This article is part of our special report Reform of EU family law.
In January next year, a new regulation will govern matrimonial property across 18 member states. We analyse how a real case would have been different with the new legislation in place.
In 2007, Mr Iliev and Ms Ilieva got married in Bulgaria. Eight years after tying the knot, the couple split, and soon after their divorce, Mr Iliev brought an action to the District Court of Varna seeking the liquidation of a motor vehicle, purchased by his ex-wife and registered in her name while they were still married.
He argued that even if the motorbike was registered in Italy and in her ex-wife’s name, it was purchased with joint funds. Conforming to the Bulgarian Family law, spouses have indeed the same rights over property acquired jointly during the marriage.
Both partners were registered as permanent residents in Bulgaria but habitually residing in Italy on the date of their marriage, of their divorce, and when they acquired the vehicle.
His ex-wife did not contest the decision of Mr Iliev to introduce a lawsuit but to bring the case to a Bulgarian court. According to Ms Ilieva, the Italian courts would have had jurisdiction in the case.
She argued that the so-called ‘Brussels Convention’ on jurisdiction and the recognition and enforcement of judgments in civil and commercial matters would apply in this case.
According to this EU regulation, “persons domiciled in a Member State shall, whatever their nationality, be sued in the courts of that Member State.” Ms Ilieva did not only hold an Italian passport but lived in Italy too.
However, Bulgaria’s family law states that Bulgarian tribunals shall have international jurisdiction when the applicant is a Bulgarian national.
The Court of Varna then referred the case to the European Court of Justice (ECJ) for clarifications.
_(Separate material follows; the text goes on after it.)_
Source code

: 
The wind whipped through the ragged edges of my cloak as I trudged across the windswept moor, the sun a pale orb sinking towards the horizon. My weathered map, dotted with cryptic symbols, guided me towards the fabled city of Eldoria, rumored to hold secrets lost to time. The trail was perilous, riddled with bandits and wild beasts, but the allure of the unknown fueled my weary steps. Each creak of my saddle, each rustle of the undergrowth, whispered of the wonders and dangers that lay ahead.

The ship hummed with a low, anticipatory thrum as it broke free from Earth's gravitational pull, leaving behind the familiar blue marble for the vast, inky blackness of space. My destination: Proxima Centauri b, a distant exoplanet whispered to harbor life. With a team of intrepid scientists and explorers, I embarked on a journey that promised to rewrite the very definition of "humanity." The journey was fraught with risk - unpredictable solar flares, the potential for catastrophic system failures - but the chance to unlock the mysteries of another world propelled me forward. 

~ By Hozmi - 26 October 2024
ECJ ruling previous to new family law
The key point in this case was whether or not the courts would consider the case as a matter of matrimonial property, because these were not governed at the time by EU law, but by national regimes.
The European tribunal ruled indeed that the Brussels Convention was not applicable in this case in 2017, as the matter dealt with matrimonial property issue.
The convention does not apply to “the status or legal capacity of natural persons, rights in property arising out of a matrimonial relationship, wills and succession,” the ECJ confirmed.
The Court, however, did not clarify which court was competent for the case, as at the time there was not EU regulation. From January 2019, there will be.
How would the case change with the new regulation?
As from January 2019, thanks to the enhance cooperation mechanism, at least 18 out of 28 member states will share a common EU regulation in this matter.
The law will help establishing the criteria to determine which countries’ courts should deal with issues concerning the property regimes, which law is applicable, or how to ensure enforcement of judgments and notarial documents in another member state.
The new regulation establishes that where a court of a Member State is seized to rule on an application for divorce, legal separation or marriage annulment pursuant, “the courts of that State shall have jurisdiction to rule on matters of the matrimonial property regime arising in connection with that application.”
With this regulation in place, it would have been well the Bulgarian court dealing with the dispute between Mr Iliev and Ms Ilieva and not the Italian tribunals, as she argued.
It gives the opportunity to the international couples as well to decide to apply whatever legislation suits them better; the law of the state where the spouses, or one of them, is habitually resident or the law of a State of nationality of either partner.
The new regulation starting to apply from January next year will hence bring more legal certainty for people dealing with matrimonial property issues.
However, so far, only 18 out of 28 EU members have expressed their wish to participate: Sweden, Belgium, Greece, Croatia, Slovenia, Spain, France, Portugal, Italy, Malta, Luxembourg, Germany, the Czech Republic, the Netherlands, Austria, Bulgaria, Finland and Cyprus.